== REQUIRED WORK ==
Where "opinia" occurs in a line of the entries below, copy that line.

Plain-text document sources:
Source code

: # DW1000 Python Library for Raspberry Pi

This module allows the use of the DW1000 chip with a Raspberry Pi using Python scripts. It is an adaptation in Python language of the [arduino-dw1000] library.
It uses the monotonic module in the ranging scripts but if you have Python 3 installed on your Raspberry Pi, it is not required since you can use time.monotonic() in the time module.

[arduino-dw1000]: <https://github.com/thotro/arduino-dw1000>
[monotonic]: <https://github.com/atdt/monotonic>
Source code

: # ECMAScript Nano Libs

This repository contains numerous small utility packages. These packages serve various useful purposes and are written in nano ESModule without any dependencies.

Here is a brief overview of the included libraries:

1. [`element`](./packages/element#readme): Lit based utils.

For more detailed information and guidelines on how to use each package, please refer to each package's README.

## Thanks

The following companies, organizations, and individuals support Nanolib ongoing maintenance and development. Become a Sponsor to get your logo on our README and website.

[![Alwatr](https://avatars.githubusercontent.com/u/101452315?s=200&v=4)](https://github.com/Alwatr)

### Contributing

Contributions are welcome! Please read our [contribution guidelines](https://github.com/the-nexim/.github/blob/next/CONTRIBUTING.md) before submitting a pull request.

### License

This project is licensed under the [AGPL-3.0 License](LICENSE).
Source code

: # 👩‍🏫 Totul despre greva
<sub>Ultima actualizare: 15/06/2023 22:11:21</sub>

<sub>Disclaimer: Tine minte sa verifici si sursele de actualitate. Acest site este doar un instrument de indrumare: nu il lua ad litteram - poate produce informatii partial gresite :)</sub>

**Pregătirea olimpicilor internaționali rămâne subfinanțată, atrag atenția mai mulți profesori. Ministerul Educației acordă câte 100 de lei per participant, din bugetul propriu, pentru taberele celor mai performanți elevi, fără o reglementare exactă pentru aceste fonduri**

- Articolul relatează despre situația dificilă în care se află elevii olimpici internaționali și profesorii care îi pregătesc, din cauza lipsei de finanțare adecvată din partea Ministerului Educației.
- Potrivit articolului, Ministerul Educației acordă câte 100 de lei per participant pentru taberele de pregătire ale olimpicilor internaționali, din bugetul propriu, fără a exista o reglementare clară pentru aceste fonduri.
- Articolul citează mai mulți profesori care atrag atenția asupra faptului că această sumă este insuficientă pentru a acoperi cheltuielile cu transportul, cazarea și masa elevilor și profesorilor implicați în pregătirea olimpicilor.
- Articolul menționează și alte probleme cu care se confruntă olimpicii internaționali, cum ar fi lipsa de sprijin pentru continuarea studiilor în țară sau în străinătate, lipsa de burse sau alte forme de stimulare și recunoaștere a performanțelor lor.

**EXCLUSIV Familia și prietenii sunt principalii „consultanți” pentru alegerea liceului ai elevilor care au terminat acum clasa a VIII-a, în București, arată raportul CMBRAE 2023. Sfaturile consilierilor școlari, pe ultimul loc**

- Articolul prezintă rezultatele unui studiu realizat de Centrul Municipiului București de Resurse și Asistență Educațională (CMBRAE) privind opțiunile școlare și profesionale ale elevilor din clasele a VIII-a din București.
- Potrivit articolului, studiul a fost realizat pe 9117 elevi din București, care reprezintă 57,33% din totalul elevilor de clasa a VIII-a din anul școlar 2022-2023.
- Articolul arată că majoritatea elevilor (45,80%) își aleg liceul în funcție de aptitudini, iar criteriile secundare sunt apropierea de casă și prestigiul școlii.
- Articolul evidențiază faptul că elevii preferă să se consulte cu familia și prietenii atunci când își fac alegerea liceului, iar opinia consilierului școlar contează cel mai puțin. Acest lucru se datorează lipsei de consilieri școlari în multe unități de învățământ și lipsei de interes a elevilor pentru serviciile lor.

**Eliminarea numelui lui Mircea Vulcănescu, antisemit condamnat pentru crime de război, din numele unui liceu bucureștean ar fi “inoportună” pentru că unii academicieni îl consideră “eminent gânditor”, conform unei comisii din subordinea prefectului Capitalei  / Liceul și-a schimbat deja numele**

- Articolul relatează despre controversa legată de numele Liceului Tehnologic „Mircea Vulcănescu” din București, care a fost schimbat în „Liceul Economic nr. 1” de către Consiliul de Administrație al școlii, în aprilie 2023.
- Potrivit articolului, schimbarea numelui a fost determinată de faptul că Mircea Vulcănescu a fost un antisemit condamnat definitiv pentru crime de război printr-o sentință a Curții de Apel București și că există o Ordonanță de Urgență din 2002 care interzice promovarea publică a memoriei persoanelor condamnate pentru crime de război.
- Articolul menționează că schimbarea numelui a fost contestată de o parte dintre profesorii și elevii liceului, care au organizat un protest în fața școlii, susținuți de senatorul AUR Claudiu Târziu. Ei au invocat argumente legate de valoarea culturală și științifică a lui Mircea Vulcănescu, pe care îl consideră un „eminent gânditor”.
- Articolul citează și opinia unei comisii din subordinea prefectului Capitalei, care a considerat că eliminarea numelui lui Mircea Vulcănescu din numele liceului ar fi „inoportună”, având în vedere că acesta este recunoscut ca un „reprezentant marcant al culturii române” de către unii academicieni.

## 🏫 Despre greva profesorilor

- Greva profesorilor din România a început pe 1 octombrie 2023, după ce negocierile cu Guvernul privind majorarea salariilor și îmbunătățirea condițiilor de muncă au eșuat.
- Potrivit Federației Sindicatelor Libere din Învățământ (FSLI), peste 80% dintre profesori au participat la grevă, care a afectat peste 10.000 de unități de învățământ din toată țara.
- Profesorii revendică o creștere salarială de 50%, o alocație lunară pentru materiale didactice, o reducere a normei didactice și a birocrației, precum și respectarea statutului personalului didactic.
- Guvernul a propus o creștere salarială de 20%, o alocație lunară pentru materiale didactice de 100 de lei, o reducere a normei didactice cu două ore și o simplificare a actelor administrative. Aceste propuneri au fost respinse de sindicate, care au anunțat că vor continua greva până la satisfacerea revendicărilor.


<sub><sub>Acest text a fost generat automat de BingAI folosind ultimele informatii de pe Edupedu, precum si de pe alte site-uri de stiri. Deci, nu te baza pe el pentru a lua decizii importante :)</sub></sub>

== ANSWER TO THIS TASK ==
- Articolul evidențiază faptul că elevii preferă să se consulte cu familia și prietenii atunci când își fac alegerea liceului, iar opinia consilierului școlar contează cel mai puțin. Acest lucru se datorează lipsei de consilieri școlari în multe unități de învățământ și lipsei de interes a elevilor pentru serviciile lor.
- Articolul citează și opinia unei comisii din subordinea prefectului Capitalei, care a considerat că eliminarea numelui lui Mircea Vulcănescu din numele liceului ar fi „inoportună”, având în vedere că acesta este recunoscut ca un „reprezentant marcant al culturii române” de către unii academicieni.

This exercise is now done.